Ward 1 Town Hall
Councillers Brenner and Robinson, an unbeLEAFably comprehensive meeting

Lessons learned at the Ward 1 Town Hall

Town Halls are opportunities for local residents to express views and voice concerns relating to their city councillors’ work and endeavours directly to the councillor(s) in attendance. Attending the recent Ward 1 Town Hall, I learned much more. I learned about myself as a municipal resident and about councillors as adept politicians.

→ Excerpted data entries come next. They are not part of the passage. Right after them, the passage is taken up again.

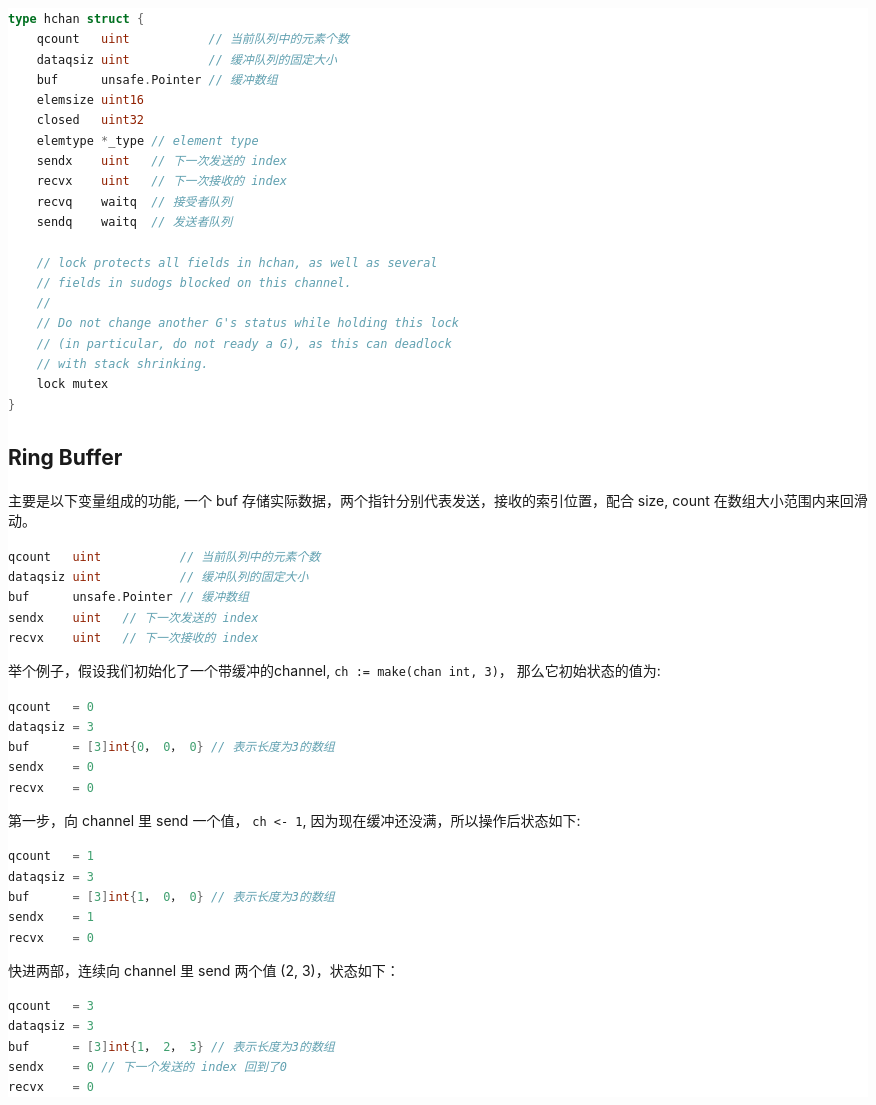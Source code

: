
 ```go
type hchan struct {
	qcount   uint           // 当前队列中的元素个数
	dataqsiz uint           // 缓冲队列的固定大小
	buf      unsafe.Pointer // 缓冲数组
	elemsize uint16
	closed   uint32
	elemtype *_type // element type
	sendx    uint   // 下一次发送的 index
	recvx    uint   // 下一次接收的 index
	recvq    waitq  // 接受者队列
	sendq    waitq  // 发送者队列

	// lock protects all fields in hchan, as well as several
	// fields in sudogs blocked on this channel.
	//
	// Do not change another G's status while holding this lock
	// (in particular, do not ready a G), as this can deadlock
	// with stack shrinking.
	lock mutex
}
```

## Ring Buffer

主要是以下变量组成的功能, 一个 buf 存储实际数据，两个指针分别代表发送，接收的索引位置，配合 size, count 在数组大小范围内来回滑动。

```go
qcount   uint           // 当前队列中的元素个数
dataqsiz uint           // 缓冲队列的固定大小
buf      unsafe.Pointer // 缓冲数组
sendx    uint   // 下一次发送的 index
recvx    uint   // 下一次接收的 index
```

举个例子，假设我们初始化了一个带缓冲的channel, `ch := make(chan int, 3)`， 那么它初始状态的值为:
```go
qcount   = 0
dataqsiz = 3
buf      = [3]int{0， 0， 0} // 表示长度为3的数组
sendx    = 0
recvx    = 0
```

第一步，向 channel 里 send 一个值， `ch <- 1`, 因为现在缓冲还没满，所以操作后状态如下:
```go
qcount   = 1
dataqsiz = 3
buf      = [3]int{1， 0， 0} // 表示长度为3的数组
sendx    = 1
recvx    = 0
```

快进两部，连续向 channel 里 send 两个值 (2, 3)，状态如下：
```go
qcount   = 3
dataqsiz = 3
buf      = [3]int{1， 2， 3} // 表示长度为3的数组
sendx    = 0 // 下一个发送的 index 回到了0
recvx    = 0
```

Residents are sincere in asking their questions, and in making their constructive comments, though at times, some might question if it is so. Nevertheless, these town halls are grassroots democracy in practice.

Questions varied:

Train traffic transporting toxic cargo through the city?
The participant expressed concern as the potential risk for Pickering is of greater concern given its nuclear facility, the environmental dump north of the city and the centralized thoroughfare the rail system has. The response was a repetition that rail transport through the city is a federal government responsibility. Councillor Robinson, a tenacious bulldog in seeking answers to questions received a less than satisfactory response from the federal Ministry of the Environment,  “No substantive or concrete response.”

Amazingly long delays in policy enactments for city policies?
One ratepayers’ association executive questioned the reason for such long delays from when the city initiates policy discussion to actual implementation asking what has happened to policies initiated as far back as 2011? “Not our fault,” Councillor Brenner’s response. “Other councils initiated them but never had time to complete that initiation.”

Budget assignment of $15,000 per councilor for computer upgrades?
The premise of the question was that regardless of the computer model, expensing $105,000 budget for councillors’ computers seems excessive. Extrapolating from this, the budget could have an amazing amount of waste in it. Can this be explained? This is where attendees got a lesson on political deflection, the avoidance of a clear and concise response to the question. Councillor Brenner has refined political deflection to an epitome level. The deflection explained, “The councillors need electronic equipment to carry out their responsibilities.” No argument there but do they need ‘Cadillac’ computers? Does “economies of scale” not work for City of Pickering buying power? An obvious criticism. The point was if there is exorbitant expense in this minor area, what are the implications for the other areas of the budget? Councillor Brenner never addressed that. All but two attending participants seemed oblivious to that. One even blurted out, “You’re missing the point,” to which Councillor Brenner did not respond.

Main Agenda: Tree by-law and regulation
Other questions dealt with the topic of the town hall’s main agenda, Tree regulation in the city. Participants expressed worry and anxiety about tree maintenance in the region. The City of Pickering City Development Department staff, Chantelle, Whitaker, Ish Chowdhury and Dean Jacobs were excellent in covering all the asked questions regarding tree maintenance in the city. People in attendance left with a better understanding of tree maintenance, who does the work for the city and how the tree bylaws are enforced.
For more information, phone the city at 905 683 7575

Again, at the risk of being unnecessarily repetitive, acoustics is a continuous problem at these town halls. People need to hear the discussion. Surely, effective electronic equipment for optimum audience reception must be available. Three town halls have had communication problems, always rationalized somehow. Stop with the explanations and rationalizations…get the right equipment! At the very least, repeat the posed question loudly and clearly, so everyone knows what is being discussed.